Today's tech-letter is another Mac (Apple) Special app. So if you're on a Windows, definitely switch to a Mac (which should be your only option). But in all seriousness, this is a fun tech-tool, so stick around.
I am not sure what your routine is every time you open up your MacBook, but there are several websites I am constantly visiting; from Reddit, to Twitter, to Netflix, to The Tech-Letter, it happens every day.
Here's the problem with this: having browsers with multiple tabs open can really slow down your computer. And also, who really wants so many tabs open? We're in an app-friendly digital era for a reason. They're easier to access, faster to open, and simply always available.
So today's tech-letter presents you with a Mac-only tool that does precisely what you think it does— converts websites to apps.
Instead of opening up websites on your browser and draining your laptop's memory/efficiency, Unite lets you convert any website into an application (with a ton of features). What's the process, you ask? Type in the URL, the name of the application, and hit the create button. In most cases, Unite will automatically grab the website's icon for you and save this on your laptop as an application.
And I must note something that some of you are probably thinking— no, this isn't a shortcut to a website. Remember back in the day we'd make shortcuts to websites and save it on our desktop, and double clicking it would open up the website using a browser? Nope, not Unite. It actually converts the website into an app, just for you.
This has every bit of the 'app' experience you'd expect, with notifications and everything.
Unite brings status bar apps, i.e. on MacBooks there's a difference between a stand-alone app (what sits on your Dock), and a status bar app (what sits on the top most bar of your laptop, where the time & battery information is). With Unite, you can choose what kind of app you want to convert a website to.

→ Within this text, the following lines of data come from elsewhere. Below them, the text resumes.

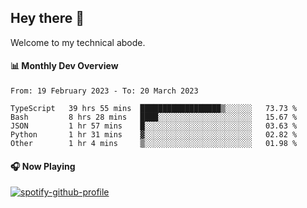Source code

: ## Hey there 👋

Welcome to my technical abode.

#### 📊 Monthly Dev Overview
<!--START_SECTION:waka-->

```text
From: 19 February 2023 - To: 20 March 2023

TypeScript   39 hrs 55 mins  ██████████████████▒░░░░░░   73.73 %
Bash         8 hrs 28 mins   ████░░░░░░░░░░░░░░░░░░░░░   15.67 %
JSON         1 hr 57 mins    █░░░░░░░░░░░░░░░░░░░░░░░░   03.63 %
Python       1 hr 31 mins    ▓░░░░░░░░░░░░░░░░░░░░░░░░   02.82 %
Other        1 hr 4 mins     ▒░░░░░░░░░░░░░░░░░░░░░░░░   01.98 %
```

<!--END_SECTION:waka-->

#### 🎧 Now Playing

[![spotify-github-profile](https://spotify-github-profile.vercel.app/api/view?uid=james2mid&cover_image=true&theme=natemoo-re)](https://open.spotify.com/user/james2mid?si=2b3baf2b09cb499e)
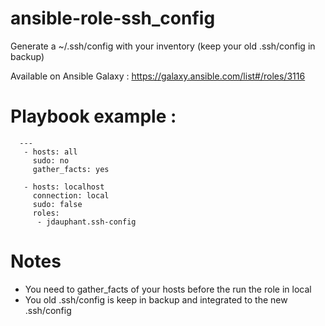 ansible-role-ssh_config
===========================

Generate a ~/.ssh/config with your inventory (keep your old .ssh/config in backup)

Available on Ansible Galaxy : https://galaxy.ansible.com/list#/roles/3116

# Playbook example :
```
  ---
   - hosts: all
     sudo: no
     gather_facts: yes

   - hosts: localhost
     connection: local
     sudo: false
     roles:
      - jdauphant.ssh-config
```
# Notes
- You need to gather_facts of your hosts before the run the role in local
- You old .ssh/config is keep in backup and integrated to the new .ssh/config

This doesn't work only for Netflix, you can use it for more productive tools. Slack? Gmail? Spotify? Investing apps? Try them all out.
One feature I appreciate is keychain support. If you rely on Apple's password reminders, you'll be happy to know that Unite supports that too, so you don't have to type in your password every time you use an app created by Unite.
We also have slices (unfortunately, not of pizza, but close enough). This is for the times you don't want to create an entire app, but do want to keep an eye on information that keeps updating. Whether it's the stock market, Google Analytics, or even the weather, you can take some sort of screenshot of a website and save that on your dock. In the image above, take a look at the icon with the numbers ("122.72")— that's Unite making a "slice" of specific information; so every time that number changes, the information on your dock does too, without you needing to open up a website or an app.
Other fun features include bookmarks, ad-blockers, picture-in-picture, dark mode, and more. Watch me create an app for The Tech-Letter in the GIF below. This app now lives on my dock, so every time I want to access The Tech-Letter, I can simply do so like I would any other app.
Unite is a Mac-only website-to-app converter that provides multiple ways into using your browser less, and apps more. There are several different types of conversions you can do (stand alone app, status bar app, and slices). These apps work every bit as a regular app would, with different sizes, notifications, dark mode, and more. Unite has a hefty price tag (that is so worth it for me) of $19.99 for one device, but offers a free version where you can create up to 3 apps.